[Data shown Boundary: Start]

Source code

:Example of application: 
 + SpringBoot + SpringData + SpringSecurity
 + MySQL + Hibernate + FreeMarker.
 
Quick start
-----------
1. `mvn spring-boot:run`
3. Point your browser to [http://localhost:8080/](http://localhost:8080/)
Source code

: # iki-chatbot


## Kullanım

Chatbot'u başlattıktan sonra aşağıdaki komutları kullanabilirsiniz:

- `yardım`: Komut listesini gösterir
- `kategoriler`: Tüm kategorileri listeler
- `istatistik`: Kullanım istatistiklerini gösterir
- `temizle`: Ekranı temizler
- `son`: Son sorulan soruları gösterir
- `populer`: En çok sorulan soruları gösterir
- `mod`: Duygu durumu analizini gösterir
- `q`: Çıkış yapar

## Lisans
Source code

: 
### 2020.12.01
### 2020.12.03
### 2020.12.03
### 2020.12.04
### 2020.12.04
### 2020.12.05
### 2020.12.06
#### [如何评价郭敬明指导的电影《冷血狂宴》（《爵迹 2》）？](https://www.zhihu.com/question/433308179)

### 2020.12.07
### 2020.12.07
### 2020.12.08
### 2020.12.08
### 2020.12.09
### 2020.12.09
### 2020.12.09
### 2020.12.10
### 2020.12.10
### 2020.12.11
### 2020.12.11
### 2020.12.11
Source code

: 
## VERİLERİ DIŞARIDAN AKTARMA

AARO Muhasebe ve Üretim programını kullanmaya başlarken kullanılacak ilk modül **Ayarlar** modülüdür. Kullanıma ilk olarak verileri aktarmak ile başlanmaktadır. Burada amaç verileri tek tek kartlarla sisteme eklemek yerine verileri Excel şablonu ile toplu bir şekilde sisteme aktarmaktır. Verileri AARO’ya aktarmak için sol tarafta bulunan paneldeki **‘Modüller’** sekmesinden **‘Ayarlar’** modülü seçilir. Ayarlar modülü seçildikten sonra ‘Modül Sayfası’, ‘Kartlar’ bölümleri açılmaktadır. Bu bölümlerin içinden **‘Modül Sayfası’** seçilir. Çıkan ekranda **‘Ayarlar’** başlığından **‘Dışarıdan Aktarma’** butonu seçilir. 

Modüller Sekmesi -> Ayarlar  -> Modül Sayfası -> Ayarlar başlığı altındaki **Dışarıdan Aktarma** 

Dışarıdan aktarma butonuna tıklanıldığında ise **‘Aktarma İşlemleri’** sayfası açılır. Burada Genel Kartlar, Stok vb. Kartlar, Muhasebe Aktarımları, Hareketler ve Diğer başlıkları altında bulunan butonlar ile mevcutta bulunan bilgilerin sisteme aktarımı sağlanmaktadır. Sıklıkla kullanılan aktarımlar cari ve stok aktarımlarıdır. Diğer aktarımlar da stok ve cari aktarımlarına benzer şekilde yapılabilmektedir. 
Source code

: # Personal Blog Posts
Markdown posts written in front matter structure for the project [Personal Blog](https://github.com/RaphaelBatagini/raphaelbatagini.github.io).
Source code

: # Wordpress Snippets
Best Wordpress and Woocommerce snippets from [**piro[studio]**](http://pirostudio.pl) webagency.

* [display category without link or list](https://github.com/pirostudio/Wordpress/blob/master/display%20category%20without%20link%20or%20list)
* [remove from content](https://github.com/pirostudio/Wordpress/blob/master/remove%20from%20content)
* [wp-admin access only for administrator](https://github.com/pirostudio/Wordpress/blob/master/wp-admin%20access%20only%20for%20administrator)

[Data shown Boundary: End]

» **Exercise objective**
The answer should be a single number: how many lines in the entries contain "Blog".

» **Response to the task**
2